** Requirement **
Where does the word "index" show up in the data? Please find each such line and copy it.

** Records supplied **
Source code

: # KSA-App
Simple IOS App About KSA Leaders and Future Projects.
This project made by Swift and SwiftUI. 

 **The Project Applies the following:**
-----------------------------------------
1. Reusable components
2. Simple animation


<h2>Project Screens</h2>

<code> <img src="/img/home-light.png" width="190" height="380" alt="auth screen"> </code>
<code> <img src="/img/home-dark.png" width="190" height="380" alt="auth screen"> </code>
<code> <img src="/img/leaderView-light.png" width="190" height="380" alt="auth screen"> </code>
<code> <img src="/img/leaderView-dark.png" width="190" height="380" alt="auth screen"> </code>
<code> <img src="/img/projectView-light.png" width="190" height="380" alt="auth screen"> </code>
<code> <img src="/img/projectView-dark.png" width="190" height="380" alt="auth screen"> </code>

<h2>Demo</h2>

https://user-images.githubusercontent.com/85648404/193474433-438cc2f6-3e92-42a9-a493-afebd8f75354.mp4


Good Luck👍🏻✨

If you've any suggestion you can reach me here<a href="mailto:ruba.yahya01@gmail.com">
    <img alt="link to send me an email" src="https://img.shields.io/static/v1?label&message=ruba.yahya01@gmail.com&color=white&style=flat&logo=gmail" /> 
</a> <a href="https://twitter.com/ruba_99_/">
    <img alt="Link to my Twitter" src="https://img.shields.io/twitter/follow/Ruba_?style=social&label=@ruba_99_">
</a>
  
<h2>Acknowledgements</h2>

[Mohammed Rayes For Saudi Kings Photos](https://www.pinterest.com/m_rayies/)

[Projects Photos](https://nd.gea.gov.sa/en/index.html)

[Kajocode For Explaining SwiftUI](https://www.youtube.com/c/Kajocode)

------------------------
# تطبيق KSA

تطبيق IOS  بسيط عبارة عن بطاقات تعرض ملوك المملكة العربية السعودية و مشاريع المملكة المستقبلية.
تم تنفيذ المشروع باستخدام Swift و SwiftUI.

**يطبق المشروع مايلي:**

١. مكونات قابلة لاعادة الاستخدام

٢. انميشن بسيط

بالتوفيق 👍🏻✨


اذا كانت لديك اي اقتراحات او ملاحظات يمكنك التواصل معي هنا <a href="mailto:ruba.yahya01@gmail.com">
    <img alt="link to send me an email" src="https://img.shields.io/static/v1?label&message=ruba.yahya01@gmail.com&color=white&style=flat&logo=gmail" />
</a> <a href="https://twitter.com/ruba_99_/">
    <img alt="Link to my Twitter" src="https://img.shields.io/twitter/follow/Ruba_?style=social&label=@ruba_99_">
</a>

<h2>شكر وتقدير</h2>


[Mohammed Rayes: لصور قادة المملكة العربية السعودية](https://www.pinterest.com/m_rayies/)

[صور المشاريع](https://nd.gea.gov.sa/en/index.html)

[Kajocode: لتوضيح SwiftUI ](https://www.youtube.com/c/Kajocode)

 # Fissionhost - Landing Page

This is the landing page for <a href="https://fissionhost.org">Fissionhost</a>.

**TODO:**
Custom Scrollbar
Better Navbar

** Response **
[Projects Photos](https://nd.gea.gov.sa/en/index.html)
[صور المشاريع](https://nd.gea.gov.sa/en/index.html)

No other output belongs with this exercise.